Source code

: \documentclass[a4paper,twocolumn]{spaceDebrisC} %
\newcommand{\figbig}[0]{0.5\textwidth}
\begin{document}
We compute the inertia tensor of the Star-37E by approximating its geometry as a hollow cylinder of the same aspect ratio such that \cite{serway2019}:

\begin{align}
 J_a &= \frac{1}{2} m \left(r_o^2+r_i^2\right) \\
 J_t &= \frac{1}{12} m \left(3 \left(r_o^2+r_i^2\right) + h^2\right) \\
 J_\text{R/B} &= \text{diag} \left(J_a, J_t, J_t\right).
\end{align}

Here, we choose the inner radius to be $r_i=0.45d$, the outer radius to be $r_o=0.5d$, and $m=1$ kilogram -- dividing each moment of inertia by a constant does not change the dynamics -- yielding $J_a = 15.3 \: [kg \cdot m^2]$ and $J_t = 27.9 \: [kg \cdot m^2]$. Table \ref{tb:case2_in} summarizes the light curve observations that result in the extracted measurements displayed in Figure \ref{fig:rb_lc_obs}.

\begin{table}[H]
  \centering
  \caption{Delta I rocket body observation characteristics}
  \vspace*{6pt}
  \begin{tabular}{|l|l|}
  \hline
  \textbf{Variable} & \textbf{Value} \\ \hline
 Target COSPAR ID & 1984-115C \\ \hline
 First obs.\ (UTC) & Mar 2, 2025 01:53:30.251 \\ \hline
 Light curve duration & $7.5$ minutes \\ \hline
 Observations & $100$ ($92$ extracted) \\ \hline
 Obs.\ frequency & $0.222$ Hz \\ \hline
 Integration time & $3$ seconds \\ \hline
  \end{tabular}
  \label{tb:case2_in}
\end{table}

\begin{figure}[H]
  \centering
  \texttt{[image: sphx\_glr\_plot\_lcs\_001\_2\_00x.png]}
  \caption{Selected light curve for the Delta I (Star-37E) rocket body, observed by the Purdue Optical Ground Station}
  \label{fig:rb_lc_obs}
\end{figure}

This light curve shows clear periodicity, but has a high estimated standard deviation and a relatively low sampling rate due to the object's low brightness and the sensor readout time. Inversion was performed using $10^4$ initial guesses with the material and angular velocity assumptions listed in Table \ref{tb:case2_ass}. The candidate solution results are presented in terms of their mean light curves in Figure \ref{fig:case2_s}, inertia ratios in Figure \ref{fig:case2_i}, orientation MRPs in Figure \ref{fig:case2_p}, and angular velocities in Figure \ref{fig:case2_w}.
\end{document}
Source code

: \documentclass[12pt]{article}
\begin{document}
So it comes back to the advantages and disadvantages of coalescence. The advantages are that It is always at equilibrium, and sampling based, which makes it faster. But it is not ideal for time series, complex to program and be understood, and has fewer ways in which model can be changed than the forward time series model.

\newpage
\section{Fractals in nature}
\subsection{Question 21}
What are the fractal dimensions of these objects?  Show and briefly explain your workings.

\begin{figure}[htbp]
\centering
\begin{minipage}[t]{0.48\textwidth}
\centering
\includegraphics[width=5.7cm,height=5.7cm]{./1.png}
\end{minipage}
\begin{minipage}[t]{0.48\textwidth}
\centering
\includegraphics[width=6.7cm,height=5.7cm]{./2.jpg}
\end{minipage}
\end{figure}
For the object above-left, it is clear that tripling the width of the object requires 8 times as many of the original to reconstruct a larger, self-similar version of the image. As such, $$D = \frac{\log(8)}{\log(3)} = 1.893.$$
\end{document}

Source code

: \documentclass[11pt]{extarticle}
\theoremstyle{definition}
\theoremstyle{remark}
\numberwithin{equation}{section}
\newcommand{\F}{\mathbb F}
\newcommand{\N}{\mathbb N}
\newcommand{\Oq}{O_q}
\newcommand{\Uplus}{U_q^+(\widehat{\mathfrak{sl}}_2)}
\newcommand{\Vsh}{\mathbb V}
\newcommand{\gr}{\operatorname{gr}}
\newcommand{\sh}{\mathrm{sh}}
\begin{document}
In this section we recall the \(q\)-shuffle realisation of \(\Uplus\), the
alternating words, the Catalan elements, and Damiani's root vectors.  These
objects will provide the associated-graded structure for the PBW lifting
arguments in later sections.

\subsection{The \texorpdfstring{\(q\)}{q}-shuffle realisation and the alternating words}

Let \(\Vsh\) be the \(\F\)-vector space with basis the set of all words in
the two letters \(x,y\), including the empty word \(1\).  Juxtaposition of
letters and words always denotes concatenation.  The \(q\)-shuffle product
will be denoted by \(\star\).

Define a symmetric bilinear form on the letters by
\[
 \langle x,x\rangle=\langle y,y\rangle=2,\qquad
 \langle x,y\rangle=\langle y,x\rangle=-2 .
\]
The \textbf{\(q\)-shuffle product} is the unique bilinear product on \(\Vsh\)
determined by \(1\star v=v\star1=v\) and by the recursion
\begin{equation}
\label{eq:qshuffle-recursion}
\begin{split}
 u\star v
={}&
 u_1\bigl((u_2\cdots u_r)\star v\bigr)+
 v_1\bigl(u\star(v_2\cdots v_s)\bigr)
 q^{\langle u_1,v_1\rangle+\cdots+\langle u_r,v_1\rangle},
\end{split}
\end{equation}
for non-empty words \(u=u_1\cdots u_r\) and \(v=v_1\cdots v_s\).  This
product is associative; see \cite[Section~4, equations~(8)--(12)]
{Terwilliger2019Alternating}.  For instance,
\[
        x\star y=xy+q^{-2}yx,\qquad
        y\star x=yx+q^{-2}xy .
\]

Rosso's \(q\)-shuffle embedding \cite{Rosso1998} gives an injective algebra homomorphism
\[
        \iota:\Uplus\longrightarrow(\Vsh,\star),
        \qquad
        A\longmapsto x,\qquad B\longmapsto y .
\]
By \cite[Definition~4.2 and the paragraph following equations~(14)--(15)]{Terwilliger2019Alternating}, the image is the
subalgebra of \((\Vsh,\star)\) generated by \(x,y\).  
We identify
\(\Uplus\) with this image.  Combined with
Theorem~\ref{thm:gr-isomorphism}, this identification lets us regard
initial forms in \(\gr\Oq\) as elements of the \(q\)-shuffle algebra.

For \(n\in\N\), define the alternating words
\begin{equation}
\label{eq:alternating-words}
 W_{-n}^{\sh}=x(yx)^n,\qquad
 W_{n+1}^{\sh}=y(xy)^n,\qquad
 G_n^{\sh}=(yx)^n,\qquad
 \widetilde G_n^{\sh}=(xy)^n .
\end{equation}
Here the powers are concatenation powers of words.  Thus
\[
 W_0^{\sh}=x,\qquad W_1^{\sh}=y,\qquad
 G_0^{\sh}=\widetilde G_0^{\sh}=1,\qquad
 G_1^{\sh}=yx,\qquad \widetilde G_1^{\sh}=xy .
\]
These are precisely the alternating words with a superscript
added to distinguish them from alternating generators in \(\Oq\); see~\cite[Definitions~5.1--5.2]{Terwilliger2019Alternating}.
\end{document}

* **Your task**: Please determine how many lines of the listing above include the word "realisation" and state only that number.

* **Response area**: 2